Mesmo com o País caminhando para a marca de 500 mil mortes em decorrência da pandemia da covid-19, cenas de aglomeração e um certo descaso com os protocolos sanitários podem ser flagrados quase diariamente. Por que muitos se sentem ainda invulneráveis ao vírus? Como podemos explicar esse negacionismo que parece nos rodear? O Estadão conversou a respeito com Daniel Kupermann, psicanalista, professor livre docente do Departamento de Psicologia Clínica do Instituto de Psicologia da Universidade de São Paulo (USP).

O Brasil está caminhando para 500 mil vítimas da covid-19. Ainda assim, existe um comportamento de parcela da sociedade que parece reforçar a ideia do “isso nunca vai acontecer comigo”. O que leva a esse tipo de pensamento e comportamento?

Freud (Sigmund Freud, pai da psicanálise) usa essa formulação em um texto em que ele trabalha a figura do herói. Vamos colocar assim: em um filme do 007 ou do Tom Cruise, os personagens principais nunca vão morrer, a gente sabe disso. Nos identificamos narcisicamente com isso. E por que o herói ficcional nos seduz? Exatamente porque queremos acreditar que “nada vai me acontecer” e “somos indestrutíveis”. Essa ideia de que “nada vai me acontecer” faz parte da nossa constituição infantil.

E admitir que somos vulneráveis vai contra essa constituição.

Freud se refere a isso como “idealização”. Nós investimos em objetos que são idealizados. E o primeiro objeto da nossa idealização é o nosso próprio eu. A gente também transporta isso para Deus – com a ideia de que “Deus nos protege”. Essa ilusão implica negação da vulnerabilidade humana, da finitude humana. Trata-se de um paradoxo – já que essa negação é fundamental. Agora, existem graus diferentes de negação.

E quais seriam?

Tem quem não põe o pé na rua, tem gente que vai apenas ao mercado ou à farmácia, tem que pega avião e tem aqueles que vão para o bar. Essa defesa é necessária para viver. Se a gente acordar pensando que vai morrer, a vida vira um inferno. Esse é um processo que faz parte da nossa constituição psíquica normal. Cada um de nós nega a nossa mortalidade para poder viver. Mas, e isso é importante, buscamos, racionalmente, as condutas mais adequadas para nos protegermos, como cuidar da saúde, fazer ginástica, se tratar. Um nível de negacionismo é preciso. O problema é quando isso vira uma política de Estado, quando o negacionismo transforma-se em discurso oficial.
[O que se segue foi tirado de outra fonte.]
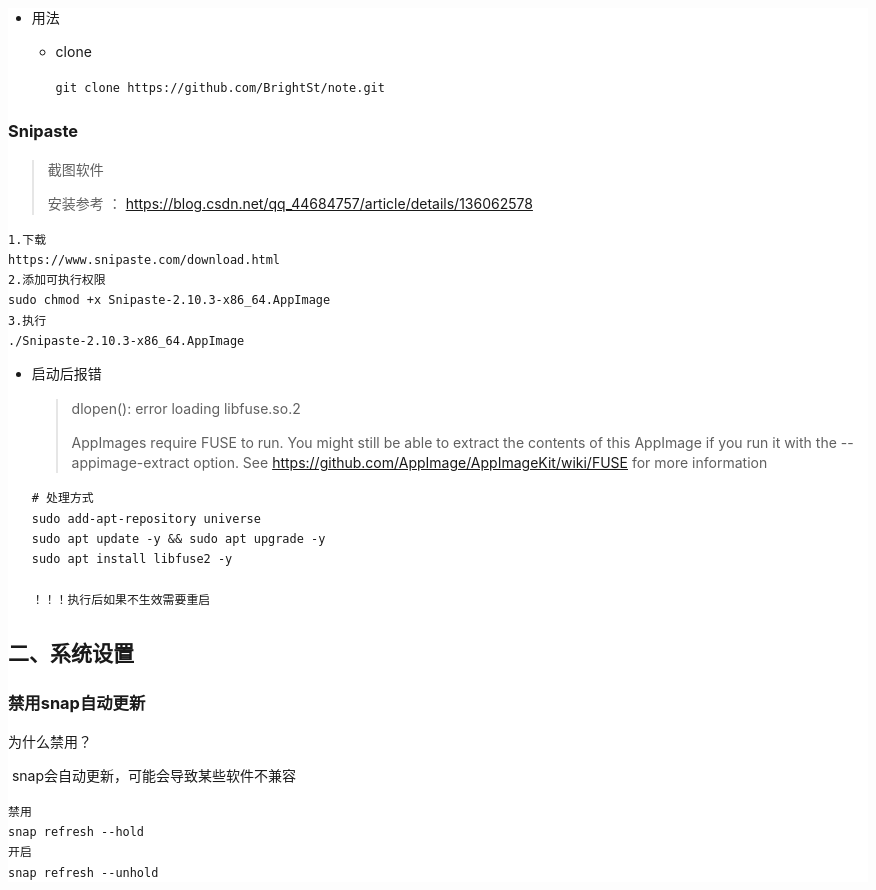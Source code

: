 * 用法

  * clone

    ```shell
    git clone https://github.com/BrightSt/note.git
    ```



### Snipaste

> 截图软件   
>
> 安装参考 ： https://blog.csdn.net/qq_44684757/article/details/136062578

```shell
1.下载
https://www.snipaste.com/download.html
2.添加可执行权限
sudo chmod +x Snipaste-2.10.3-x86_64.AppImage
3.执行
./Snipaste-2.10.3-x86_64.AppImage
```

* 启动后报错

  > dlopen(): error loading libfuse.so.2
  >
  > AppImages require FUSE to run. 
  > You might still be able to extract the contents of this AppImage 
  > if you run it with the --appimage-extract option. 
  > See https://github.com/AppImage/AppImageKit/wiki/FUSE 
  > for more information

  ```shell
  # 处理方式
  sudo add-apt-repository universe
  sudo apt update -y && sudo apt upgrade -y
  sudo apt install libfuse2 -y
  
  ！！！执行后如果不生效需要重启
  ```
  



## 二、系统设置

### 禁用snap自动更新

为什么禁用？

​	snap会自动更新，可能会导致某些软件不兼容

```shell
禁用
snap refresh --hold
开启
snap refresh --unhold
```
É o nosso estágio no Brasil?

No nosso caso é uma visão de mundo governamental, institucionalizada. Por que é um problema? Porque confunde as pessoas. É como se isso provocasse o incremento do nosso processo de defesa (que não deixa de ser infantil). Ele cria uma ilusão socialmente compartilhada de que nada vai nos acontecer, que não precisamos tomar as medidas sanitárias, que a vida está normal. O negacionismo institucionalizado aumenta o nosso lado infantil e ilusório. A gente começa a duvidar das percepções.

Esse negacionismo pode ser classificado?

O negacionismo ilusório brasileiro tem um elemento de virilidade. Uma ideia de seleção natural, de que o vírus vai poupar os mais fortes e de que a culpa é de quem morre. Esse negacionismo dificulta até o luto. O morto vira o culpado. Ele morreu porque ele é fraco. Esse mito da virilidade ficou escancarado naquele ato de motoqueiros em defesa do presidente. Mas, o que a gente vive no Brasil hoje é uma confusão de línguas. A Ciência diz uma coisa, o presidente diz outra, a religião diz outra… e o cidadão vai ficando confuso. Não existe um consenso baseado naquilo que sustenta nossa sociedade. É o negacionismo institucionalizado que cria essa confusão, que serve para desresponsabilizar os órgãos, as autoridades que deveriam proteger os cidadãos. Se eu não sei a origem do problema, eu não aponto o responsável. Isso é o que a gente está vendo no Brasil. Por isso, o presidente disse que não tem nada a ver com isso, que “as pessoas morrem mesmo ou que todo mundo vai morrer um dia”. O objetivo é causar confusão. E essa confusão é traumática. As informações são do jornal O Estado de S. Paulo.